No word yet how much the Fed purchased yesterday, but we know they’ve allocated $500 billion for the cause. Should they spend it all, the Fed would have piled 11% of the $4.5 trillion MBS market onto their bloated balance sheet .

  Not to be outdone, the U.S. Treasury bought another $15 billion in banking stocks yesterday. Uncle Sam picked up shares of PNC, Fifth Third and SunTrust, among others. The U.S. government has now purchased over $187 billion worth of financial stocks through the TARP program.

  Nor could the FDIC sit by and let the Fed and Treasury have all the fun … they helped GE Capital unload $10 billion worth of corporate debt yesterday.
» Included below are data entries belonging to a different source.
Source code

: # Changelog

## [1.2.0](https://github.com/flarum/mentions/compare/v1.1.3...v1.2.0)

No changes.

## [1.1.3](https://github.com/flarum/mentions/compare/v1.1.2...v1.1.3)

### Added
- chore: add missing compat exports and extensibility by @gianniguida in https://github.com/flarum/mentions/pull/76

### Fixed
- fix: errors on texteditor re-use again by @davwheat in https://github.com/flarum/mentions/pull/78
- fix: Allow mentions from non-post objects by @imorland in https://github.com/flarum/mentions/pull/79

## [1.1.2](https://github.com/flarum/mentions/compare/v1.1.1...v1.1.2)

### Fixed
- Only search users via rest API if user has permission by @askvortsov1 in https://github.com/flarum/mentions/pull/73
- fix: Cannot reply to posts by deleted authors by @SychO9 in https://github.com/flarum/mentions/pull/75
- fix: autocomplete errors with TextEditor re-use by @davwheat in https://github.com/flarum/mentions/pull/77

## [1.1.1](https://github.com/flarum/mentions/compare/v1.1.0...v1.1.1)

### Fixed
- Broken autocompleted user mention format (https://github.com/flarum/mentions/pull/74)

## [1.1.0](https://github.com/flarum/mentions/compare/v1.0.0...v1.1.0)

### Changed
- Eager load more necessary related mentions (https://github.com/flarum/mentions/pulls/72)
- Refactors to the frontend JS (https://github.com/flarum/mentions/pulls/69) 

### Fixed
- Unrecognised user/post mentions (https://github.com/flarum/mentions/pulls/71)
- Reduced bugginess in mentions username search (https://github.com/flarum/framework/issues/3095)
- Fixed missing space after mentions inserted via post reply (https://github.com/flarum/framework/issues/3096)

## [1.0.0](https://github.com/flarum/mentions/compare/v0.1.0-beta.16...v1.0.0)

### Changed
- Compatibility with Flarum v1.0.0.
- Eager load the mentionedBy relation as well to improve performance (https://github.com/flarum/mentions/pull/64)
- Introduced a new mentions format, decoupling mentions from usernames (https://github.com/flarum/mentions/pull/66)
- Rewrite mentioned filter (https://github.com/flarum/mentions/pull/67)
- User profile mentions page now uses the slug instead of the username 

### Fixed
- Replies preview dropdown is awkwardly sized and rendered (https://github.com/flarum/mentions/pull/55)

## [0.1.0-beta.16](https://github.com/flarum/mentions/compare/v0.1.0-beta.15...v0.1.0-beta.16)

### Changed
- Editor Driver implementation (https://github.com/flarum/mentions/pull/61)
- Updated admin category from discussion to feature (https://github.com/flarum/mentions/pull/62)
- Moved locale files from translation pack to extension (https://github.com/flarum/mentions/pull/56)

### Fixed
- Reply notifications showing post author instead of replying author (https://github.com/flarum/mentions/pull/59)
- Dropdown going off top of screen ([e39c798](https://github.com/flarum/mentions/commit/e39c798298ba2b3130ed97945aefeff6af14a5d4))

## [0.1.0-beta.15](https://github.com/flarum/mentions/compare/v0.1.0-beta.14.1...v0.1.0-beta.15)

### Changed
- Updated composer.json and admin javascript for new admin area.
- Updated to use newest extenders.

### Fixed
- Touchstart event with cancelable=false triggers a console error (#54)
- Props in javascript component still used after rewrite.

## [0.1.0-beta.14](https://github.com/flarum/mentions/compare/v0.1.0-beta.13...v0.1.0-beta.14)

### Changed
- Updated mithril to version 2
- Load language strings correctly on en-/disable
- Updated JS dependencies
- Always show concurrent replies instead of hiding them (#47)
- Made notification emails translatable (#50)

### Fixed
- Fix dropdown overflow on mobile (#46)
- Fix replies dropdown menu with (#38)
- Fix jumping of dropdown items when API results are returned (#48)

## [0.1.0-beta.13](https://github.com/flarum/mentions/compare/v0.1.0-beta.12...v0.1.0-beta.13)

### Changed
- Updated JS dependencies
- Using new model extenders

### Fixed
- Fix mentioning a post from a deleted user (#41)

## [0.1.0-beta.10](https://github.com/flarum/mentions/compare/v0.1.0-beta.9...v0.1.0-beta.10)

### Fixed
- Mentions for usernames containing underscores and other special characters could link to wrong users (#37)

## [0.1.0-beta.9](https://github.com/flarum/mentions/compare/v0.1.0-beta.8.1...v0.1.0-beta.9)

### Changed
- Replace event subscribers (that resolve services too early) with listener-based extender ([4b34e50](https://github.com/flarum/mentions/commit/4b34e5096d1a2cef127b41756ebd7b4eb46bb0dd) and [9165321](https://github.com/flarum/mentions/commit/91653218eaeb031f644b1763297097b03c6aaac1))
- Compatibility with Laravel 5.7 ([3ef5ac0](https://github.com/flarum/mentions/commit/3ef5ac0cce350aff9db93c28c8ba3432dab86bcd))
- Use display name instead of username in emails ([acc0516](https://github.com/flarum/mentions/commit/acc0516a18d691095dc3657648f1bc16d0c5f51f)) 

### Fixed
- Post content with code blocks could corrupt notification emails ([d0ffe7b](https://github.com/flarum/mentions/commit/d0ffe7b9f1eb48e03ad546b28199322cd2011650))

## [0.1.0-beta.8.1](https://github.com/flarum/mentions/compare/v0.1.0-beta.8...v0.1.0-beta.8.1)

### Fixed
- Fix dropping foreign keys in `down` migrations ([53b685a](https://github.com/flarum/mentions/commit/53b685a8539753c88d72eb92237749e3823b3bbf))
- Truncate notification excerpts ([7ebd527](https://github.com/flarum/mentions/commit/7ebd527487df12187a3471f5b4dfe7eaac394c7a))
The government arm backed every penny of the GE debt sale, the biggest guarantee through its “Temporary Liquidity Guarantee Program” since inception in November.

In a plot that’s beginning to inspire ennui, market traders were demanding high yields for GE bonds… government bureaucrats, brimming with wisdom, stepped in to set those rogues straight.

  Stocks in the U.S. suffered a choppy session yesterday and ended with a loss. The Dow fell the furthest, down almost 1%. The S&P 500 and Nasdaq weren’t far behind. Aside from more promises from incoming president, the “best” market-moving news came from Apple, whose CEO Steve Jobs promised Mac-aholics everywhere that he wasn’t dying.

Bad news abounded… a recap below.

  High-grade corporate bonds will likely outperform other asset classes in 2009 , says a survey of fund managers published in the Financial Times today. More than half of the money runners polled said corporate bonds were the “most likely rally in 2009.”

Their least favorite class? Treasury bonds.

  But we pause for a moment to ponder the herd: Of the 4,934 U.S. mutual funds with more than $100 million under management, according to MorningStar, not one made investors money in 2008.

The average fund returned a 39% loss in 2008… curiously, the exact same decline as the S&P 500. Had you simply stashed your money in the Dow index fund, you’d have done 6% better, not including fees.

Even golden boy Ken Heebner didn’t make his clients money. After beating all his mutual fund peers the year prior with an 80% gain, Heebner’s CGM Focus Fund plunged 48% in 2008.

Baltimore’s own Bill Miller takes the cake for worst returns… his Legg Mason Opportunity Trust shed 65%.

  Still, for equities, “a technical near-term bottom could well be in” notes our John Wayne Burritt.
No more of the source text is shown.